_What you are asked to do_
Please print the full listing exactly.

=== Begin Enclosure ===

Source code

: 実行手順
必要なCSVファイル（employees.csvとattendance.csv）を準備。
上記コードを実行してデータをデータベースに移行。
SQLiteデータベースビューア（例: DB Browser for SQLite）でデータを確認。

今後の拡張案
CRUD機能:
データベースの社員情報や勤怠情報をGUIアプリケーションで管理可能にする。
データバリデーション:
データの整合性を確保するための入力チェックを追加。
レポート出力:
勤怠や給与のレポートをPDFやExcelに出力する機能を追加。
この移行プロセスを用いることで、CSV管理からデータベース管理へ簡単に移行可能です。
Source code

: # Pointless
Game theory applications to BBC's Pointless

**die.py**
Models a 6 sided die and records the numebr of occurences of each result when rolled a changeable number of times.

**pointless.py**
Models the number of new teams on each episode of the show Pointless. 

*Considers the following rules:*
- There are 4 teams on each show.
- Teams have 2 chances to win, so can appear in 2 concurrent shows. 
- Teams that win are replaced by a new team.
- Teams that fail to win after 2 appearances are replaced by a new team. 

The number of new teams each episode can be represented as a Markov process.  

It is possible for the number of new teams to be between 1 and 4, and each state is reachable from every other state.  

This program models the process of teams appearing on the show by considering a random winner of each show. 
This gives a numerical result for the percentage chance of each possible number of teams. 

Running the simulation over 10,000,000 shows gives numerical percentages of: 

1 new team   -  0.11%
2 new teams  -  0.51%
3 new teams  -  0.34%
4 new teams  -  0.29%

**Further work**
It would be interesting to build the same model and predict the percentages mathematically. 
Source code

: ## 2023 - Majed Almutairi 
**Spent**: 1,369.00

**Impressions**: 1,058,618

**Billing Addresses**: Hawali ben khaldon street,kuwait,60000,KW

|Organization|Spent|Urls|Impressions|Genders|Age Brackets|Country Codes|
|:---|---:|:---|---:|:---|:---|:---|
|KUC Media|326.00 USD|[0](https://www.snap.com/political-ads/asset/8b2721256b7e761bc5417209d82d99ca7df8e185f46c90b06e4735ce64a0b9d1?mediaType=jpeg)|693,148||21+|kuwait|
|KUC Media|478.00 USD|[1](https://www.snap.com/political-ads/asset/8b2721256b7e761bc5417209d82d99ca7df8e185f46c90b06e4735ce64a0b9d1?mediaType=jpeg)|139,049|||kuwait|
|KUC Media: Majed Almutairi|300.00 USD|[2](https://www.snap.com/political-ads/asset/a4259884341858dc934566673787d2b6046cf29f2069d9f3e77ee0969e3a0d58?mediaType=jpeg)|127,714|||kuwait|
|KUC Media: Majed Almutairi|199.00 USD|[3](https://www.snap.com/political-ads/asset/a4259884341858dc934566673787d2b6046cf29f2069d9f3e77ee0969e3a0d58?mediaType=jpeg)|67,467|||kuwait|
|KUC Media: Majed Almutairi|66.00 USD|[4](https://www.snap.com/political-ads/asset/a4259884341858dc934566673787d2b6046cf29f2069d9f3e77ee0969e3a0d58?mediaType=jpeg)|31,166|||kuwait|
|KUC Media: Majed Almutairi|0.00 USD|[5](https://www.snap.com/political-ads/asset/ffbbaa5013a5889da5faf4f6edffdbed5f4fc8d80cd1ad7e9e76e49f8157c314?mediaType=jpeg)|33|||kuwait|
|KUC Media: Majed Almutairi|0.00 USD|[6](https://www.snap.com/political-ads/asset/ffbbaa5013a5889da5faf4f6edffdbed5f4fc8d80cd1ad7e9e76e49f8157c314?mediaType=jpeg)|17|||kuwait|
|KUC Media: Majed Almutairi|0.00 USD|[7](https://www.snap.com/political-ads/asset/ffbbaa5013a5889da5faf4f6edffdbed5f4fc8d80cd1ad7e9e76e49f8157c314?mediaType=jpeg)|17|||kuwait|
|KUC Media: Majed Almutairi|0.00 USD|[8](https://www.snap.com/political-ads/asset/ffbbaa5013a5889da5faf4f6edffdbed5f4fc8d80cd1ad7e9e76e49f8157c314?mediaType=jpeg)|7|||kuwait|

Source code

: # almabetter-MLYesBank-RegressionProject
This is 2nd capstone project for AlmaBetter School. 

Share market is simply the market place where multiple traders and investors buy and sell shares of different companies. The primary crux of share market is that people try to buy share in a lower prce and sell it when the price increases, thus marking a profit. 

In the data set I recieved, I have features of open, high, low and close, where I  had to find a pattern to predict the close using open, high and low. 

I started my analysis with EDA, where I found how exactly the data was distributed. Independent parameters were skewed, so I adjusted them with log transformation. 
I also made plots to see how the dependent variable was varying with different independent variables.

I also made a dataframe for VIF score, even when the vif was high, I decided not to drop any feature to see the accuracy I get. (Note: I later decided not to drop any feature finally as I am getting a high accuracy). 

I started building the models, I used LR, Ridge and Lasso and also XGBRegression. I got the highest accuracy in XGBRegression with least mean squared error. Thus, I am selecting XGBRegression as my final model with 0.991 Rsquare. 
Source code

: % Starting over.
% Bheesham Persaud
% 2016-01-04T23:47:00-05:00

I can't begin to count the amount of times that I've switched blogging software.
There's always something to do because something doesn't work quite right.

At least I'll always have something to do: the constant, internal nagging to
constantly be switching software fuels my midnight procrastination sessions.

=== End Enclosure ===

_Written solution_
Source code

: 実行手順
必要なCSVファイル（employees.csvとattendance.csv）を準備。
上記コードを実行してデータをデータベースに移行。
SQLiteデータベースビューア（例: DB Browser for SQLite）でデータを確認。

今後の拡張案
CRUD機能:
データベースの社員情報や勤怠情報をGUIアプリケーションで管理可能にする。
データバリデーション:
データの整合性を確保するための入力チェックを追加。
レポート出力:
勤怠や給与のレポートをPDFやExcelに出力する機能を追加。
この移行プロセスを用いることで、CSV管理からデータベース管理へ簡単に移行可能です。
Source code

: # Pointless
Game theory applications to BBC's Pointless

**die.py**
Models a 6 sided die and records the numebr of occurences of each result when rolled a changeable number of times.

**pointless.py**
Models the number of new teams on each episode of the show Pointless. 

*Considers the following rules:*
- There are 4 teams on each show.
- Teams have 2 chances to win, so can appear in 2 concurrent shows. 
- Teams that win are replaced by a new team.
- Teams that fail to win after 2 appearances are replaced by a new team. 

The number of new teams each episode can be represented as a Markov process.  

It is possible for the number of new teams to be between 1 and 4, and each state is reachable from every other state.  

This program models the process of teams appearing on the show by considering a random winner of each show. 
This gives a numerical result for the percentage chance of each possible number of teams. 

Running the simulation over 10,000,000 shows gives numerical percentages of: 

1 new team   -  0.11%
2 new teams  -  0.51%
3 new teams  -  0.34%
4 new teams  -  0.29%

**Further work**
It would be interesting to build the same model and predict the percentages mathematically. 
Source code

: ## 2023 - Majed Almutairi 
**Spent**: 1,369.00

**Impressions**: 1,058,618

**Billing Addresses**: Hawali ben khaldon street,kuwait,60000,KW

|Organization|Spent|Urls|Impressions|Genders|Age Brackets|Country Codes|
|:---|---:|:---|---:|:---|:---|:---|
|KUC Media|326.00 USD|[0](https://www.snap.com/political-ads/asset/8b2721256b7e761bc5417209d82d99ca7df8e185f46c90b06e4735ce64a0b9d1?mediaType=jpeg)|693,148||21+|kuwait|
|KUC Media|478.00 USD|[1](https://www.snap.com/political-ads/asset/8b2721256b7e761bc5417209d82d99ca7df8e185f46c90b06e4735ce64a0b9d1?mediaType=jpeg)|139,049|||kuwait|
|KUC Media: Majed Almutairi|300.00 USD|[2](https://www.snap.com/political-ads/asset/a4259884341858dc934566673787d2b6046cf29f2069d9f3e77ee0969e3a0d58?mediaType=jpeg)|127,714|||kuwait|
|KUC Media: Majed Almutairi|199.00 USD|[3](https://www.snap.com/political-ads/asset/a4259884341858dc934566673787d2b6046cf29f2069d9f3e77ee0969e3a0d58?mediaType=jpeg)|67,467|||kuwait|
|KUC Media: Majed Almutairi|66.00 USD|[4](https://www.snap.com/political-ads/asset/a4259884341858dc934566673787d2b6046cf29f2069d9f3e77ee0969e3a0d58?mediaType=jpeg)|31,166|||kuwait|
|KUC Media: Majed Almutairi|0.00 USD|[5](https://www.snap.com/political-ads/asset/ffbbaa5013a5889da5faf4f6edffdbed5f4fc8d80cd1ad7e9e76e49f8157c314?mediaType=jpeg)|33|||kuwait|
|KUC Media: Majed Almutairi|0.00 USD|[6](https://www.snap.com/political-ads/asset/ffbbaa5013a5889da5faf4f6edffdbed5f4fc8d80cd1ad7e9e76e49f8157c314?mediaType=jpeg)|17|||kuwait|
|KUC Media: Majed Almutairi|0.00 USD|[7](https://www.snap.com/political-ads/asset/ffbbaa5013a5889da5faf4f6edffdbed5f4fc8d80cd1ad7e9e76e49f8157c314?mediaType=jpeg)|17|||kuwait|
|KUC Media: Majed Almutairi|0.00 USD|[8](https://www.snap.com/political-ads/asset/ffbbaa5013a5889da5faf4f6edffdbed5f4fc8d80cd1ad7e9e76e49f8157c314?mediaType=jpeg)|7|||kuwait|

Source code

: # almabetter-MLYesBank-RegressionProject
This is 2nd capstone project for AlmaBetter School. 

Share market is simply the market place where multiple traders and investors buy and sell shares of different companies. The primary crux of share market is that people try to buy share in a lower prce and sell it when the price increases, thus marking a profit. 

In the data set I recieved, I have features of open, high, low and close, where I  had to find a pattern to predict the close using open, high and low. 

I started my analysis with EDA, where I found how exactly the data was distributed. Independent parameters were skewed, so I adjusted them with log transformation. 
I also made plots to see how the dependent variable was varying with different independent variables.

I also made a dataframe for VIF score, even when the vif was high, I decided not to drop any feature to see the accuracy I get. (Note: I later decided not to drop any feature finally as I am getting a high accuracy). 

I started building the models, I used LR, Ridge and Lasso and also XGBRegression. I got the highest accuracy in XGBRegression with least mean squared error. Thus, I am selecting XGBRegression as my final model with 0.991 Rsquare. 
Source code

: % Starting over.
% Bheesham Persaud
% 2016-01-04T23:47:00-05:00

I can't begin to count the amount of times that I've switched blogging software.
There's always something to do because something doesn't work quite right.

At least I'll always have something to do: the constant, internal nagging to
constantly be switching software fuels my midnight procrastination sessions.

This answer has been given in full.